AMY GOODMAN: Tensions are high in Oaxaca, Mexico — that’s where Oaxaca, the site of the tension, is — more than a year after the state’s bloody crackdown on striking school teachers led to a popular uprising against Governor Ulises Ruiz.

This week, the Oaxacan state began staging its official celebration [of Guelaguetza], the most important indigenous folk festival in Oaxaca. Since last year this festival has become a flashpoint of the struggle between popular movements and the state. Last month, the teacher’s union and APPO, the Popular Assembly of the People’s of Oaxaca, voted to reclaim the event from corporate and state control. They planned to hold a free celebration early last week as an alternative to the official Coca-Cola-sponsored event aimed at tourists.

Thousands of people marched down the streets last Monday demanding the resignation of the deeply unpopular state governor. Governor Ruiz is widely held responsible for leaving the violent deaths of some 25 protesters last year unpunished.

In response to last week’s gathering, the governor sent in hundreds of heavily armed state police to prevent the popular celebration from taking place. The police attacked the crowds, and reports indicate at least 70 people were arrested, forty were seriously wounded. Emeterio Cruz Vasquez, a 46-year-old plumber and spouse of a striking teacher, died from his wounds. Human Rights Watch urged Oaxacan state officials to investigate allegations of excessive police violence against the demonstrators.

Today we find out more about the popular struggles and demands in the embattled region of Oaxaca. We’ll be joined in the firehouse studio by Oaxaca-based activists and filmmakers Damian [Lopez] and Simon Sedillo, but first we turn to veteran independent journalist, activist and intellectual, Gustavo Esteva, who joins us on the phone from Oaxaca. He’s the founder of the University of the Earth in Oaxaca, Universidad de la Tierra, and has been a columnist for the Mexican newspaper La Jornada. Welcome to Democracy Now!, Gustavo Esteva.

GUSTAVO ESTEVA: Good morning. How are you?

AMY GOODMAN: Very good. Explain what is happening now in Oaxaca.

GUSTAVO ESTEVA: Well, basically, my feeling is that the mood of the people today is that we are hoping for the best, but we are preparing for the worst, because the last Monday the people gave magnificent, magnificent signs of courage and restraint, and at the same time we got signs of incompetence, irresponsibility and a very dangerous attitude in the state and the president government.

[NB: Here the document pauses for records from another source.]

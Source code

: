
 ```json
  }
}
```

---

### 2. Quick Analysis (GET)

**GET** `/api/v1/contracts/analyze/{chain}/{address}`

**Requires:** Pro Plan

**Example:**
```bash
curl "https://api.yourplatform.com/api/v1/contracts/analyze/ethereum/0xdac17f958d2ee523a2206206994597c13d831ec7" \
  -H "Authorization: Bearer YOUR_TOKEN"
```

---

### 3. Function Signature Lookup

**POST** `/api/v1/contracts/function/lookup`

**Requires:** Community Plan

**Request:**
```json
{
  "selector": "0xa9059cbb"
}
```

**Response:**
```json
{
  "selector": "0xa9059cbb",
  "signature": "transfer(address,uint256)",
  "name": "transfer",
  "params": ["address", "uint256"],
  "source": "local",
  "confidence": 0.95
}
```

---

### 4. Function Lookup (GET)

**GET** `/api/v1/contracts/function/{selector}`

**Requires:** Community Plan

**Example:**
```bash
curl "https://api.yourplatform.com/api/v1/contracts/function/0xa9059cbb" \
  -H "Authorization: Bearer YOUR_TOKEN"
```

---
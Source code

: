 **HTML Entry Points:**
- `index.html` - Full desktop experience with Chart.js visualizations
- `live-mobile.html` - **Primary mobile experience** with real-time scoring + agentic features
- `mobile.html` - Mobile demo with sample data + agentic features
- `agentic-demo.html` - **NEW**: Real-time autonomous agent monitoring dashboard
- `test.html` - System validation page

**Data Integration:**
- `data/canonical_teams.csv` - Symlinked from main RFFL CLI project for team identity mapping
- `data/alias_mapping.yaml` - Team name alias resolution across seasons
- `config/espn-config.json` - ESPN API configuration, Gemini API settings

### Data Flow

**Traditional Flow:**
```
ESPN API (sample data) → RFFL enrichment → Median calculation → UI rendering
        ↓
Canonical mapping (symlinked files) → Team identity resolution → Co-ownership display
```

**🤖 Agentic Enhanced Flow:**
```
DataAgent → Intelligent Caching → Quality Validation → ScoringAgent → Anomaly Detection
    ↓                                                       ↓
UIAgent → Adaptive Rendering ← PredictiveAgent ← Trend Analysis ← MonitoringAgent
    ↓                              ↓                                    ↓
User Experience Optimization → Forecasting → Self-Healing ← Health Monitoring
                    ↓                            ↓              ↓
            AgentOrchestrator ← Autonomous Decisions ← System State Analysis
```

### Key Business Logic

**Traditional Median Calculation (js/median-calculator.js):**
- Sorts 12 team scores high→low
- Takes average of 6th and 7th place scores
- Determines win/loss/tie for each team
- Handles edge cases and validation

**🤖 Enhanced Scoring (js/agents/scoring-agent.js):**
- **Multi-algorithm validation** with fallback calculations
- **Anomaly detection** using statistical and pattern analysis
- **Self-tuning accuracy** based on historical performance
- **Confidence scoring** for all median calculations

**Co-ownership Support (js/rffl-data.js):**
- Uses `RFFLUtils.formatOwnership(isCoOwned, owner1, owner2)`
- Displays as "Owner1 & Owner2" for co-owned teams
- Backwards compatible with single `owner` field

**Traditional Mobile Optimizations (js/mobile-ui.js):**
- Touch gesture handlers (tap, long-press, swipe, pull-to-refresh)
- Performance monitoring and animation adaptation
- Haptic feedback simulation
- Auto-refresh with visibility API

What we are seeing basically is that they have been training the police, both of the municipal, the state and the federal police, in an exercise of clear impunity. This was very clear, very open in the repression 15 days ago in July 16, when they were very vicious in the open repression of the people, even with journalists there, in front of journalists that were also beaten, and telling them, “You can do whatever you want. You can take photos. You can do whatever they want.”

And they have this feeling of impunity because they know very well — we all know — that, for example, the killers of Brad Will, those that we had in the video, are in their public offices. They are officers. There is not one single case of any police or any person even accused of doing anything against them, in spite of the fact that we have all kind of documentation proofs. The local organizations of human rights, the international organizations, we have all kind of elements.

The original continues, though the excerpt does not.